Имя «Фальк» было знаковым для всего отечественного искусства второй половины ХХ века, а его ощутимое эхо доносится до сегодняшнего дня. Причин возникновения этого феномена несколько.
Главная причина – объективная, она образована суммой слагаемых биографии Роберта Фалька, позволившей художнику пройти свой путь со многими крутыми поворотами, но без непоправимых последствий. Судьба была к нему милостива. Она провела его через рискованные формальные эксперименты 1910-х, отстранив от таких радикальных действий и заявлений, которые потребовали бы «осознания своих ошибок» в будущем. Поманила должностями, званиями и привилегиями в 1920-е и официально выпустила из полузакрытой уже страны. Позволила возвратиться на родину без обязательств клеймить себя или доносить на друзей в 1930-е. Дала возможность творчески работать в собственной мастерской и не умирать от голода в 1940-е. Позволила сохранить свой мир и свой круг в 1950-е и увидеть последнюю персональную выставку. Для художника вообще, и художника в СССР в частности, такую жизнь следует назвать долгой и счастливой. Без кавычек. Судьба также благоволила и творческому наследию Фалька, назначив ему лучшую хранительницу и распорядительницу из возможных – Ангелину Васильевну Щекин-Кротову, которая, как бы это ни прозвучало, стала идеальной вдовой художника, если существуют идеальные вдовы.

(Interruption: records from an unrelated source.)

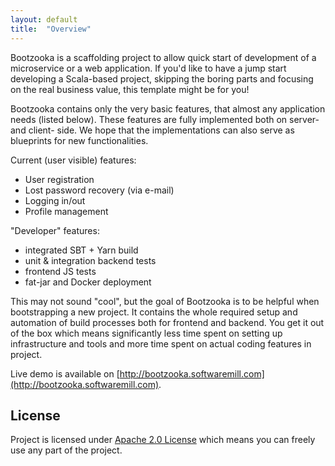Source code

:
 ```yaml
---
layout: default
title:  "Overview"
---
```


Bootzooka is a scaffolding project to allow quick start of development of a microservice or a web application. If you'd like to have a jump start developing a Scala-based project, skipping the boring parts and focusing on the real business value, this template might be for you!

Bootzooka contains only the very basic features, that almost any application needs (listed below). These features are fully implemented both on server- and client- side. We hope that the implementations can also serve as blueprints for new functionalities.

Current (user visible) features:

* User registration
* Lost password recovery (via e-mail)
* Logging in/out
* Profile management

"Developer" features:

* integrated SBT + Yarn build
* unit & integration backend tests
* frontend JS tests
* fat-jar and Docker deployment

This may not sound "cool", but the goal of Bootzooka is to be helpful when bootstrapping a new project. It contains the whole required setup and automation of build processes both for frontend and backend. You get it out of the box which means significantly less time spent on setting up infrastructure and tools and more time spent on actual coding features in project.

Live demo is available on [http://bootzooka.softwaremill.com](http://bootzooka.softwaremill.com).

## License

Project is licensed under [Apache 2.0 License](http://www.apache.org/licenses/LICENSE-2.0.html) which means you can freely use any part of the project.
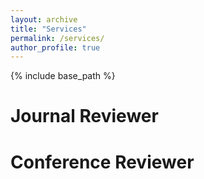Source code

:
 ```yaml
---
layout: archive
title: "Services"
permalink: /services/
author_profile: true
---
```


{% include base_path %}

# Journal Reviewer
<!-- - IEEE Transactions on Automatic Control
- Automatica
- Discrete Event Dynamic Systems: Theory and Applications -->

# Conference Reviewer
<!-- - China University Computer Education Conference (CCEC) -->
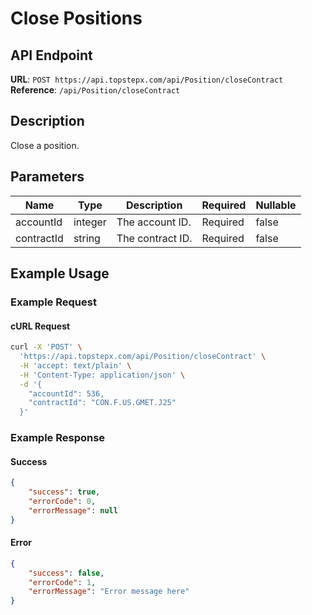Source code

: # Close Positions

## API Endpoint
**URL**: `POST https://api.topstepx.com/api/Position/closeContract`  
**Reference**: `/api/Position/closeContract`

## Description
Close a position.

## Parameters

| Name | Type | Description | Required | Nullable |
|------|------|-------------|----------|----------|
| accountId | integer | The account ID. | Required | false |
| contractId | string | The contract ID. | Required | false |

## Example Usage

### Example Request

#### cURL Request
```bash
curl -X 'POST' \
  'https://api.topstepx.com/api/Position/closeContract' \
  -H 'accept: text/plain' \
  -H 'Content-Type: application/json' \
  -d '{
    "accountId": 536,
    "contractId": "CON.F.US.GMET.J25"
  }'
```

### Example Response

#### Success
```json
{
    "success": true,
    "errorCode": 0,
    "errorMessage": null
}
```

#### Error
```json
{
    "success": false,
    "errorCode": 1,
    "errorMessage": "Error message here"
}
```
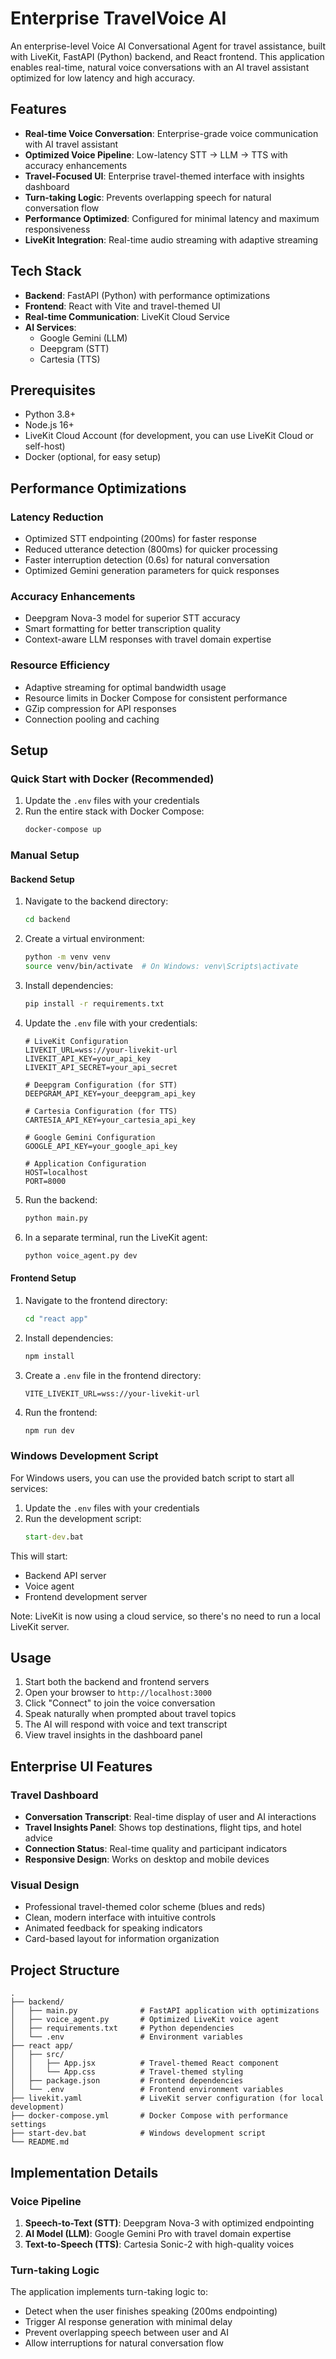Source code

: # Enterprise TravelVoice AI

An enterprise-level Voice AI Conversational Agent for travel assistance, built with LiveKit, FastAPI (Python) backend, and React frontend. This application enables real-time, natural voice conversations with an AI travel assistant optimized for low latency and high accuracy.

## Features

- **Real-time Voice Conversation**: Enterprise-grade voice communication with AI travel assistant
- **Optimized Voice Pipeline**: Low-latency STT → LLM → TTS with accuracy enhancements
- **Travel-Focused UI**: Enterprise travel-themed interface with insights dashboard
- **Turn-taking Logic**: Prevents overlapping speech for natural conversation flow
- **Performance Optimized**: Configured for minimal latency and maximum responsiveness
- **LiveKit Integration**: Real-time audio streaming with adaptive streaming

## Tech Stack

- **Backend**: FastAPI (Python) with performance optimizations
- **Frontend**: React with Vite and travel-themed UI
- **Real-time Communication**: LiveKit Cloud Service
- **AI Services**: 
  - Google Gemini (LLM)
  - Deepgram (STT)
  - Cartesia (TTS)

## Prerequisites

- Python 3.8+
- Node.js 16+
- LiveKit Cloud Account (for development, you can use LiveKit Cloud or self-host)
- Docker (optional, for easy setup)

## Performance Optimizations

### Latency Reduction
- Optimized STT endpointing (200ms) for faster response
- Reduced utterance detection (800ms) for quicker processing
- Faster interruption detection (0.6s) for natural conversation
- Optimized Gemini generation parameters for quick responses

### Accuracy Enhancements
- Deepgram Nova-3 model for superior STT accuracy
- Smart formatting for better transcription quality
- Context-aware LLM responses with travel domain expertise

### Resource Efficiency
- Adaptive streaming for optimal bandwidth usage
- Resource limits in Docker Compose for consistent performance
- GZip compression for API responses
- Connection pooling and caching

## Setup

### Quick Start with Docker (Recommended)

1. Update the `.env` files with your credentials
2. Run the entire stack with Docker Compose:
   ```bash
   docker-compose up
   ```

### Manual Setup

#### Backend Setup

1. Navigate to the backend directory:
   ```bash
   cd backend
   ```

2. Create a virtual environment:
   ```bash
   python -m venv venv
   source venv/bin/activate  # On Windows: venv\Scripts\activate
   ```

3. Install dependencies:
   ```bash
   pip install -r requirements.txt
   ```

4. Update the `.env` file with your credentials:
   ```env
   # LiveKit Configuration
   LIVEKIT_URL=wss://your-livekit-url
   LIVEKIT_API_KEY=your_api_key
   LIVEKIT_API_SECRET=your_api_secret

   # Deepgram Configuration (for STT)
   DEEPGRAM_API_KEY=your_deepgram_api_key

   # Cartesia Configuration (for TTS)
   CARTESIA_API_KEY=your_cartesia_api_key

   # Google Gemini Configuration
   GOOGLE_API_KEY=your_google_api_key

   # Application Configuration
   HOST=localhost
   PORT=8000
   ```

5. Run the backend:
   ```bash
   python main.py
   ```

6. In a separate terminal, run the LiveKit agent:
   ```bash
   python voice_agent.py dev
   ```

#### Frontend Setup

1. Navigate to the frontend directory:
   ```bash
   cd "react app"
   ```

2. Install dependencies:
   ```bash
   npm install
   ```

3. Create a `.env` file in the frontend directory:
   ```env
   VITE_LIVEKIT_URL=wss://your-livekit-url
   ```

4. Run the frontend:
   ```bash
   npm run dev
   ```

### Windows Development Script

For Windows users, you can use the provided batch script to start all services:

1. Update the `.env` files with your credentials
2. Run the development script:
   ```cmd
   start-dev.bat
   ```

This will start:
- Backend API server
- Voice agent
- Frontend development server

Note: LiveKit is now using a cloud service, so there's no need to run a local LiveKit server.

## Usage

1. Start both the backend and frontend servers
2. Open your browser to `http://localhost:3000`
3. Click "Connect" to join the voice conversation
4. Speak naturally when prompted about travel topics
5. The AI will respond with voice and text transcript
6. View travel insights in the dashboard panel

## Enterprise UI Features

### Travel Dashboard
- **Conversation Transcript**: Real-time display of user and AI interactions
- **Travel Insights Panel**: Shows top destinations, flight tips, and hotel advice
- **Connection Status**: Real-time quality and participant indicators
- **Responsive Design**: Works on desktop and mobile devices

### Visual Design
- Professional travel-themed color scheme (blues and reds)
- Clean, modern interface with intuitive controls
- Animated feedback for speaking indicators
- Card-based layout for information organization

## Project Structure

```
.
├── backend/
│   ├── main.py              # FastAPI application with optimizations
│   ├── voice_agent.py       # Optimized LiveKit voice agent
│   ├── requirements.txt     # Python dependencies
│   └── .env                 # Environment variables
├── react app/
│   ├── src/
│   │   ├── App.jsx          # Travel-themed React component
│   │   └── App.css          # Travel-themed styling
│   ├── package.json         # Frontend dependencies
│   └── .env                 # Frontend environment variables
├── livekit.yaml             # LiveKit server configuration (for local development)
├── docker-compose.yml       # Docker Compose with performance settings
├── start-dev.bat            # Windows development script
└── README.md
```

## Implementation Details

### Voice Pipeline

1. **Speech-to-Text (STT)**: Deepgram Nova-3 with optimized endpointing
2. **AI Model (LLM)**: Google Gemini Pro with travel domain expertise
3. **Text-to-Speech (TTS)**: Cartesia Sonic-2 with high-quality voices

### Turn-taking Logic

The application implements turn-taking logic to:
- Detect when the user finishes speaking (200ms endpointing)
- Trigger AI response generation with minimal delay
- Prevent overlapping speech between user and AI
- Allow interruptions for natural conversation flow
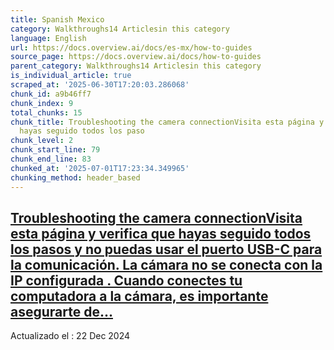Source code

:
 ```yaml
---
title: Spanish Mexico
category: Walkthroughs14 Articlesin this category
language: English
url: https://docs.overview.ai/docs/es-mx/how-to-guides
source_page: https://docs.overview.ai/docs/how-to-guides
parent_category: Walkthroughs14 Articlesin this category
is_individual_article: true
scraped_at: '2025-06-30T17:20:03.286068'
chunk_id: a9b46ff7
chunk_index: 9
total_chunks: 15
chunk_title: Troubleshooting the camera connectionVisita esta página y verifica que
  hayas seguido todos los paso
chunk_level: 2
chunk_start_line: 79
chunk_end_line: 83
chunked_at: '2025-07-01T17:23:34.349965'
chunking_method: header_based
---
```


## [Troubleshooting the camera connectionVisita esta página y verifica que hayas seguido todos los pasos y no puedas usar el puerto USB-C para la comunicación. La cámara no se conecta con la IP configurada . Cuando conectes tu computadora a la cámara, es importante asegurarte de...](/docs/es-mx/communication-troubleshooting)

Actualizado el : 22 Dec 2024
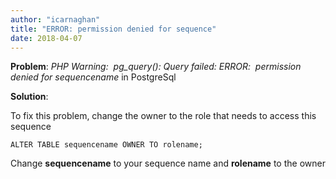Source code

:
 ```yaml
---
author: "icarnaghan"
title: "ERROR: permission denied for sequence"
date: 2018-04-07
---
```


**Problem**: _PHP Warning:  pg\_query(): Query failed: ERROR:  permission denied for sequencename_ in PostgreSql

**Solution**:

To fix this problem, change the owner to the role that needs to access this sequence

```
ALTER TABLE sequencename OWNER TO rolename;
```

Change **sequencename** to your sequence name and **rolename** to the owner
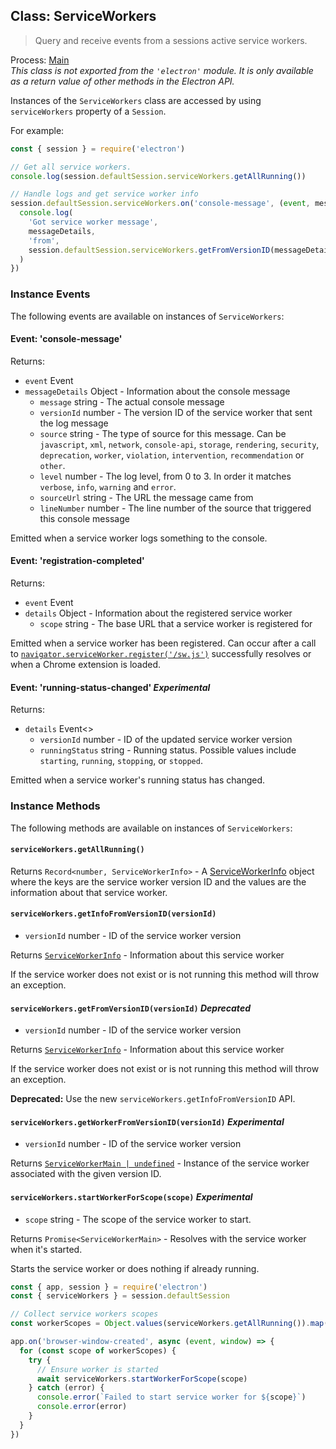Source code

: ## Class: ServiceWorkers

> Query and receive events from a sessions active service workers.

Process: [Main](../glossary.md#main-process)<br />
_This class is not exported from the `'electron'` module. It is only available as a return value of other methods in the Electron API._

Instances of the `ServiceWorkers` class are accessed by using `serviceWorkers` property of
a `Session`.

For example:

```js
const { session } = require('electron')

// Get all service workers.
console.log(session.defaultSession.serviceWorkers.getAllRunning())

// Handle logs and get service worker info
session.defaultSession.serviceWorkers.on('console-message', (event, messageDetails) => {
  console.log(
    'Got service worker message',
    messageDetails,
    'from',
    session.defaultSession.serviceWorkers.getFromVersionID(messageDetails.versionId)
  )
})
```

### Instance Events

The following events are available on instances of `ServiceWorkers`:

#### Event: 'console-message'

Returns:

* `event` Event
* `messageDetails` Object - Information about the console message
  * `message` string - The actual console message
  * `versionId` number - The version ID of the service worker that sent the log message
  * `source` string - The type of source for this message.  Can be `javascript`, `xml`, `network`, `console-api`, `storage`, `rendering`, `security`, `deprecation`, `worker`, `violation`, `intervention`, `recommendation` or `other`.
  * `level` number - The log level, from 0 to 3. In order it matches `verbose`, `info`, `warning` and `error`.
  * `sourceUrl` string - The URL the message came from
  * `lineNumber` number - The line number of the source that triggered this console message

Emitted when a service worker logs something to the console.

#### Event: 'registration-completed'

Returns:

* `event` Event
* `details` Object - Information about the registered service worker
  * `scope` string - The base URL that a service worker is registered for

Emitted when a service worker has been registered. Can occur after a call to [`navigator.serviceWorker.register('/sw.js')`](https://developer.mozilla.org/en-US/docs/Web/API/ServiceWorkerContainer/register) successfully resolves or when a Chrome extension is loaded.

#### Event: 'running-status-changed' _Experimental_

Returns:

* `details` Event\<\>
  * `versionId` number - ID of the updated service worker version
  * `runningStatus` string - Running status.
    Possible values include `starting`, `running`, `stopping`, or `stopped`.

Emitted when a service worker's running status has changed.

### Instance Methods

The following methods are available on instances of `ServiceWorkers`:

#### `serviceWorkers.getAllRunning()`

Returns `Record<number, ServiceWorkerInfo>` - A [ServiceWorkerInfo](structures/service-worker-info.md) object where the keys are the service worker version ID and the values are the information about that service worker.

#### `serviceWorkers.getInfoFromVersionID(versionId)`

* `versionId` number - ID of the service worker version

Returns [`ServiceWorkerInfo`](structures/service-worker-info.md) - Information about this service worker

If the service worker does not exist or is not running this method will throw an exception.

#### `serviceWorkers.getFromVersionID(versionId)` _Deprecated_

* `versionId` number - ID of the service worker version

Returns [`ServiceWorkerInfo`](structures/service-worker-info.md) - Information about this service worker

If the service worker does not exist or is not running this method will throw an exception.

**Deprecated:** Use the new `serviceWorkers.getInfoFromVersionID` API.

#### `serviceWorkers.getWorkerFromVersionID(versionId)` _Experimental_

* `versionId` number - ID of the service worker version

Returns [`ServiceWorkerMain | undefined`](service-worker-main.md) - Instance of the service worker associated with the given version ID.

#### `serviceWorkers.startWorkerForScope(scope)` _Experimental_

* `scope` string - The scope of the service worker to start.

Returns `Promise<ServiceWorkerMain>` - Resolves with the service worker when it's started.

Starts the service worker or does nothing if already running.

<!-- TODO(samuelmaddock): extend example to send IPC after starting worker -->

```js
const { app, session } = require('electron')
const { serviceWorkers } = session.defaultSession

// Collect service workers scopes
const workerScopes = Object.values(serviceWorkers.getAllRunning()).map((info) => info.scope)

app.on('browser-window-created', async (event, window) => {
  for (const scope of workerScopes) {
    try {
      // Ensure worker is started
      await serviceWorkers.startWorkerForScope(scope)
    } catch (error) {
      console.error(`Failed to start service worker for ${scope}`)
      console.error(error)
    }
  }
})
```

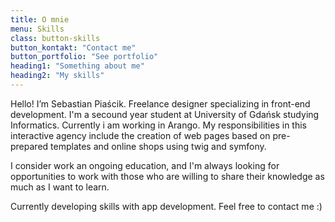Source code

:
 ```yaml
---
title: O mnie
menu: Skills  
class: button-skills
button_kontakt: "Contact me"
button_portfolio: "See portfolio"
heading1: "Something about me"
heading2: "My skills"
---
```


Hello! I’m Sebastian Piaścik. Freelance designer specializing in front-end development. I'm a secound year student at University of Gdańsk studying Informatics. Currently i am working in Arango. My responsibilities in this interactive agency include the creation of web pages based on pre-prepared templates and online shops using twig and symfony.

I consider work an ongoing education, and I'm always looking for opportunities to work with those who are willing to share their knowledge as much as I want to learn.

Currently developing skills with app development. Feel free to contact me :)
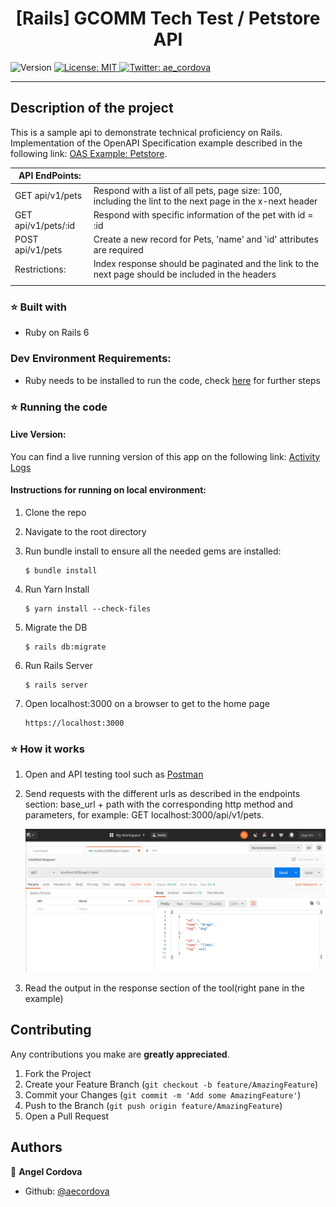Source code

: 
<h1 align="center">[Rails] GCOMM Tech Test / Petstore API  </h1>
<p>
  <img alt="Version" src="https://img.shields.io/badge/version-0.0.1-blue.svg?cacheSeconds=2592000" />
  <a href="#" target="_blank">
    <img alt="License: MIT " src="https://img.shields.io/badge/License-MIT -yellow.svg" />
  </a>
  <a href="https://twitter.com/ae_cordova" target="_blank">
    <img alt="Twitter: ae_cordova " src="https://img.shields.io/twitter/follow/ae_cordova .svg?style=social" />
  </a>
</p>

___
## Description of the project

This is a sample api to demonstrate technical proficiency on Rails. Implementation of the OpenAPI Specification example described in the following link: [OAS Example: Petstore](https://github.com/OAI/OpenAPI-Specification/blob/master/examples/v3.0/petstore.yaml).

| API EndPoints:  |   |
|---|---|
| GET api/v1/pets  | Respond with a list of all pets, page size: 100, including the lint to the next page in the x-next header  |
| GET api/v1/pets/:id  | Respond with specific information of the pet with id = :id  |
| POST api/v1/pets  | Create a new record for Pets, 'name' and 'id' attributes are required  |
| Restrictions: | Index response should be paginated and the link to the next page should be included in the headers |
|  |


### ⭐️ Built with
* Ruby on Rails 6

### Dev Environment Requirements:
* Ruby needs to be installed to run the code, check [here](https://www.ruby-lang.org/en/documentation/installation/) for further steps

### ⭐️ Running the code

#### Live Version:

You can find a live running version of this app on the following link: [Activity Logs](https://kinedu-test.herokuapp.com//)

#### Instructions for running on local environment:

1. Clone the repo

1. Navigate to the root directory

1. Run bundle install to ensure all the needed gems are installed:
    ```
    $ bundle install
    ```
1. Run Yarn Install
    ```
    $ yarn install --check-files
    ```
1. Migrate the DB
    ```
    $ rails db:migrate
    ```
1. Run Rails Server
    ```
    $ rails server
    ```
1. Open localhost:3000 on a browser to get to the home page
    ```
    https://localhost:3000
    ```
### ⭐️ How it works

1. Open and API testing tool such as [Postman](https://www.getpostman.com/ )

2. Send requests with the different urls as described in the endpoints section: base_url + path with the corresponding http method and parameters,
    for example: GET localhost:3000/api/v1/pets.
    <p align="center">
      <img src="./postman_screenshots/index_body.png" style="center">
    </p>

3. Read the output in the response section of the tool(right pane in the example)

<!-- CONTRIBUTING -->
## Contributing

Any contributions you make are **greatly appreciated**.

1. Fork the Project
2. Create your Feature Branch (`git checkout -b feature/AmazingFeature`)
3. Commit your Changes (`git commit -m 'Add some AmazingFeature'`)
4. Push to the Branch (`git push origin feature/AmazingFeature`)
5. Open a Pull Request


## Authors

👤 **Angel Cordova** 
* Github: [@aecordova](https://github.com/https:\/\/github.com\/aecordova)  
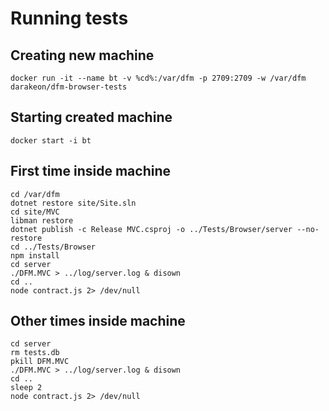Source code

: # Running tests

## Creating new machine

```
docker run -it --name bt -v %cd%:/var/dfm -p 2709:2709 -w /var/dfm darakeon/dfm-browser-tests
```

## Starting created machine

```
docker start -i bt
```

## First time inside machine

```
cd /var/dfm
dotnet restore site/Site.sln
cd site/MVC
libman restore
dotnet publish -c Release MVC.csproj -o ../Tests/Browser/server --no-restore
cd ../Tests/Browser
npm install
cd server
./DFM.MVC > ../log/server.log & disown
cd ..
node contract.js 2> /dev/null
```

## Other times inside machine

```
cd server
rm tests.db
pkill DFM.MVC
./DFM.MVC > ../log/server.log & disown
cd ..
sleep 2
node contract.js 2> /dev/null
```

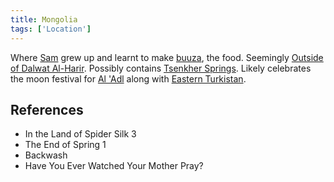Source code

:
 ```yaml
---
title: Mongolia
tags: ['Location']
---
```

Where [Sam](wiki/Sam.md) grew up and learnt to make [buuza](wiki/buuza%20dish.md), the food. Seemingly [Outside of Dalwat Al-Harir](wiki/Outside%20of%20Dalwat%20Al-Harir.md). Possibly contains [Tsenkher Springs](wiki/Tsenkher%20Springs). Likely celebrates the moon festival for [Al 'Adl](wiki/Al%20Adl.md) along with [Eastern Turkistan](wiki/Eastern%20Turkistan.md).

## References
- In the Land of Spider Silk 3
- The End of Spring 1
- Backwash
- Have You Ever Watched Your Mother Pray?
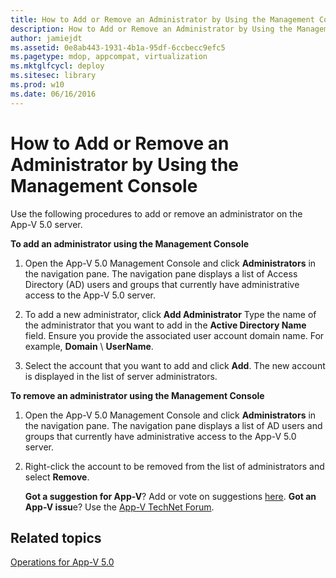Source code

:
 ```yaml
---
title: How to Add or Remove an Administrator by Using the Management Console
description: How to Add or Remove an Administrator by Using the Management Console
author: jamiejdt
ms.assetid: 0e8ab443-1931-4b1a-95df-6ccbecc9efc5
ms.pagetype: mdop, appcompat, virtualization
ms.mktglfcycl: deploy
ms.sitesec: library
ms.prod: w10
ms.date: 06/16/2016
---
```



# How to Add or Remove an Administrator by Using the Management Console


Use the following procedures to add or remove an administrator on the App-V 5.0 server.

**To add an administrator using the Management Console**

1.  Open the App-V 5.0 Management Console and click **Administrators** in the navigation pane. The navigation pane displays a list of Access Directory (AD) users and groups that currently have administrative access to the App-V 5.0 server.

2.  To add a new administrator, click **Add Administrator** Type the name of the administrator that you want to add in the **Active Directory Name** field. Ensure you provide the associated user account domain name. For example, **Domain** \\ **UserName**.

3.  Select the account that you want to add and click **Add**. The new account is displayed in the list of server administrators.

**To remove an administrator using the Management Console**

1.  Open the App-V 5.0 Management Console and click **Administrators** in the navigation pane. The navigation pane displays a list of AD users and groups that currently have administrative access to the App-V 5.0 server.

2.  Right-click the account to be removed from the list of administrators and select **Remove**.

    **Got a suggestion for App-V**? Add or vote on suggestions [here](http://appv.uservoice.com/forums/280448-microsoft-application-virtualization). **Got an App-V issu**e? Use the [App-V TechNet Forum](https://social.technet.microsoft.com/Forums/home?forum=mdopappv).

## Related topics


[Operations for App-V 5.0](operations-for-app-v-50.md)

 

 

Других причин формирования знакового имени несколько: характер личности, поведенческая модель, стиль живописи и, конечно – случай, точнее сказать, случаи, помогавшие изменить неизбежную казалось бы динамику отдельного поступка или преодолеть инерцию эпохи.
Фальк. До недавнего времени это имя было одним из самых часто упоминаемых в профессиональной среде. Почему самые разные художники, искусствоведы, деятели культуры в рассуждениях о том, что им кажется актуальным (как правило, это разговор о себе и своей жизни в искусстве), без всякого внешнего давления привлекают в свою речь имя «Фальк» как некую обязательную реперную точку, без которой все остальные метки будто бы не имеют своей относительной величины? Ответ заключается в вопросе: каждый отыскивает в крупной художественной личности то, что помогает обустраивать собственную позицию и придавать вес своему голосу.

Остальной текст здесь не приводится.